I recently discovered that there is no free read-write lock implementation for Ruby available on the Internet, so I built one myself. The intention is to keep it posted on GitHub indefinitely for the Ruby community at large to use.
The code is at https://github.com/alexdowad/showcase/blob/master/ruby-threads/read_write_lock.rb. For convenience, it is also repeated below. (There is another version which goes further to avoid reader starvation; it is currently at https://github.com/alexdowad/showcase/blob/fair-to-readers/ruby-threads/read_write_lock.rb.)

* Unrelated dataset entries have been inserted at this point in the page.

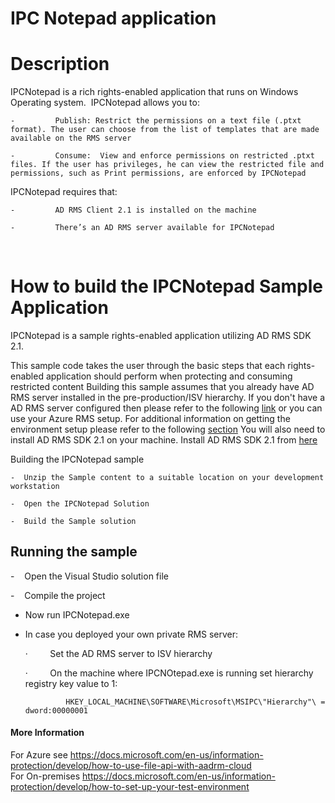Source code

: IPC Notepad application
=======================

# Description

IPCNotepad is a rich rights-enabled application that runs on Windows Operating system.  IPCNotepad allows you to: 

	-         Publish: Restrict the permissions on a text file (.ptxt format). The user can choose from the list of templates that are made available on the RMS server

	-         Consume:  View and enforce permissions on restricted .ptxt files. If the user has privileges, he can view the restricted file and permissions, such as Print permissions, are enforced by IPCNotepad

IPCNotepad requires that:

	-         AD RMS Client 2.1 is installed on the machine

	-         There’s an AD RMS server available for IPCNotepad
        

# How to build the IPCNotepad Sample Application
IPCNotepad is a sample rights-enabled application utilizing AD RMS SDK 2.1.

This sample code takes the user through the basic steps that each rights-enabled application should perform when protecting and consuming restricted content
Building this sample assumes that you already have AD RMS server installed in the pre-production/ISV hierarchy.
If you don't have a AD RMS server configured then please refer to the following [link](https://docs.microsoft.com/en-us/information-protection/develop/how-to-install-and-configure-an-rms-server) or you can use your Azure RMS setup.
For additional information on getting the environment setup please refer to the following [section](https://docs.microsoft.com/en-us/information-protection/develop/getting-started-with-ad-rms-2-0)
You will also need to install AD RMS SDK 2.1 on your machine. Install AD RMS SDK 2.1 from [here ](https://www.microsoft.com/en-us/download/details.aspx?id=38397)

Building the IPCNotepad sample

	-  Unzip the Sample content to a suitable location on your development workstation

	-  Open the IPCNotepad Solution

	-  Build the Sample solution

## Running the sample
-    Open the Visual Studio solution file

-    Compile the project

-    Now run IPCNotepad.exe

-    In case you deployed your own private RMS server:

		·         Set the AD RMS server to ISV hierarchy

		·         On the machine where IPCNOtepad.exe is running set hierarchy registry key value to 1:

                  HKEY_LOCAL_MACHINE\SOFTWARE\Microsoft\MSIPC\"Hierarchy"\ = dword:00000001

#### More Information
For Azure  see https://docs.microsoft.com/en-us/information-protection/develop/how-to-use-file-api-with-aadrm-cloud  
For On-premises https://docs.microsoft.com/en-us/information-protection/develop/how-to-set-up-your-test-environment







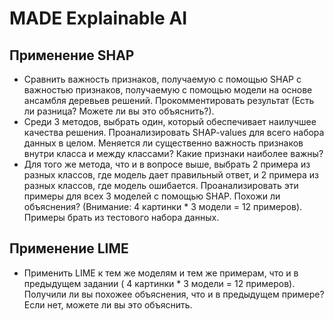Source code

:# MADE Explainable AI


## Применение SHAP

- Сравнить важность признаков, получаемую с помощью SHAP с важностью признаков, получаемую с помощью модели на основе ансамбля деревьев решений. Прокомментировать результат (Есть ли разница? Можете ли вы это объяснить?). 
- Среди 3 методов, выбрать один, который обеспечивает наилучшее качества решения. Проанализировать SHAP-values для всего набора данных в целом. Меняется ли существенно важность признаков внутри класса и между классами? Какие признаки наиболее важны?
- Для того же метода, что и в вопросе выше, выбрать 2 примера из разных классов, где модель дает правильный ответ, и 2 примера из разных классов, где модель ошибается. Проанализировать эти примеры для всех 3 моделей с помощью SHAP. Похожи ли объяснения? (Внимание: 4 картинки * 3 модели = 12 примеров).
Примеры брать из тестового набора данных.

## Применение LIME

- Применить LIME к тем же моделям и тем же примерам, что и в предыдущем задании ( 4 картинки * 3 модели = 12 примеров). Получили ли вы похожее объяснения, что и в предыдущем примере? Если нет, можете ли вы это объяснить.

Alex Kliuchnikau very kindly reviewed the first version and found a serious bug. To fix that bug, I had to rethink the implementation and make some major changes. I am hoping someone can review the new version, first for correctness, and then for any ways to increase performance. Also, if you have a multi-core processor, please try running the file (it has a built-in test script). Problems which don't show up on my single-core machine may show up much more easily with multiple cores.
# Ruby read-write lock implementation
# Allows any number of concurrent readers, but only one concurrent writer
# (And if the "write" lock is taken, any readers who come along will have to wait)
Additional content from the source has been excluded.